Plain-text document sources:
------------

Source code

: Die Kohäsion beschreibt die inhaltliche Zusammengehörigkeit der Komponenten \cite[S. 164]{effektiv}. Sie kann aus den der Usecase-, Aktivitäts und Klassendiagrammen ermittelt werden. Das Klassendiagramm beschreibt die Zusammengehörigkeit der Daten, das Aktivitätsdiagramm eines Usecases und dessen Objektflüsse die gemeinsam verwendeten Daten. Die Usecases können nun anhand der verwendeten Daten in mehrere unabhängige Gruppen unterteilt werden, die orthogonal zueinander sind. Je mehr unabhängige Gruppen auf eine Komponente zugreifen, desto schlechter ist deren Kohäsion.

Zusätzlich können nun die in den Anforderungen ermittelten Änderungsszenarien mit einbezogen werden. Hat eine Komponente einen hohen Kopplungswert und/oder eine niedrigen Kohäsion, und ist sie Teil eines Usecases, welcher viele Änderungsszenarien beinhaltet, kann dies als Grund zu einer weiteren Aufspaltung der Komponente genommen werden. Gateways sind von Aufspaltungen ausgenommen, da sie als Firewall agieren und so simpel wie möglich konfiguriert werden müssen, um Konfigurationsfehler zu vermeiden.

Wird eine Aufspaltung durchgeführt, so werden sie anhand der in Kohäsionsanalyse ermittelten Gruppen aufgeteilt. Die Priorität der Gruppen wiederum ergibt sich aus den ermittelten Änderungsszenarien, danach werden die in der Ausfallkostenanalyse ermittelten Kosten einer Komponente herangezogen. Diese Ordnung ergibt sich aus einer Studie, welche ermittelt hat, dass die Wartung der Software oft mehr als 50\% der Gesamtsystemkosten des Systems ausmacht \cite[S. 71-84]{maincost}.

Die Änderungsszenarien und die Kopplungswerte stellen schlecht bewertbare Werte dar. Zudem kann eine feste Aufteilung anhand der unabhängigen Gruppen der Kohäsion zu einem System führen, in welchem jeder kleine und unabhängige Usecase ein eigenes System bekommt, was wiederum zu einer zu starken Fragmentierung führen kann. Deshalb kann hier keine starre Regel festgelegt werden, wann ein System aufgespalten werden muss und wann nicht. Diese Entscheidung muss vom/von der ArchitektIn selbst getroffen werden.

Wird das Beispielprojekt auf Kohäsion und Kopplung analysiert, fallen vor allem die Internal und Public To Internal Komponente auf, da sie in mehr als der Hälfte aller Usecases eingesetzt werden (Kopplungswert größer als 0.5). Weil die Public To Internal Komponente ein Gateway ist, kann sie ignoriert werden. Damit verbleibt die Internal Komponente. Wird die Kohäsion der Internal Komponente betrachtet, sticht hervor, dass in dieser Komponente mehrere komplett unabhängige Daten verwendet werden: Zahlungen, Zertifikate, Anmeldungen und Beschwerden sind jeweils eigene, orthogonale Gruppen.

------------

Problem requirements> Each line from the one with "Die Änderungsszenarien und" through the last line of the records above must be retyped exactly, and no other line may be given.

Result of the task>
Die Änderungsszenarien und die Kopplungswerte stellen schlecht bewertbare Werte dar. Zudem kann eine feste Aufteilung anhand der unabhängigen Gruppen der Kohäsion zu einem System führen, in welchem jeder kleine und unabhängige Usecase ein eigenes System bekommt, was wiederum zu einer zu starken Fragmentierung führen kann. Deshalb kann hier keine starre Regel festgelegt werden, wann ein System aufgespalten werden muss und wann nicht. Diese Entscheidung muss vom/von der ArchitektIn selbst getroffen werden.

Wird das Beispielprojekt auf Kohäsion und Kopplung analysiert, fallen vor allem die Internal und Public To Internal Komponente auf, da sie in mehr als der Hälfte aller Usecases eingesetzt werden (Kopplungswert größer als 0.5). Weil die Public To Internal Komponente ein Gateway ist, kann sie ignoriert werden. Damit verbleibt die Internal Komponente. Wird die Kohäsion der Internal Komponente betrachtet, sticht hervor, dass in dieser Komponente mehrere komplett unabhängige Daten verwendet werden: Zahlungen, Zertifikate, Anmeldungen und Beschwerden sind jeweils eigene, orthogonale Gruppen.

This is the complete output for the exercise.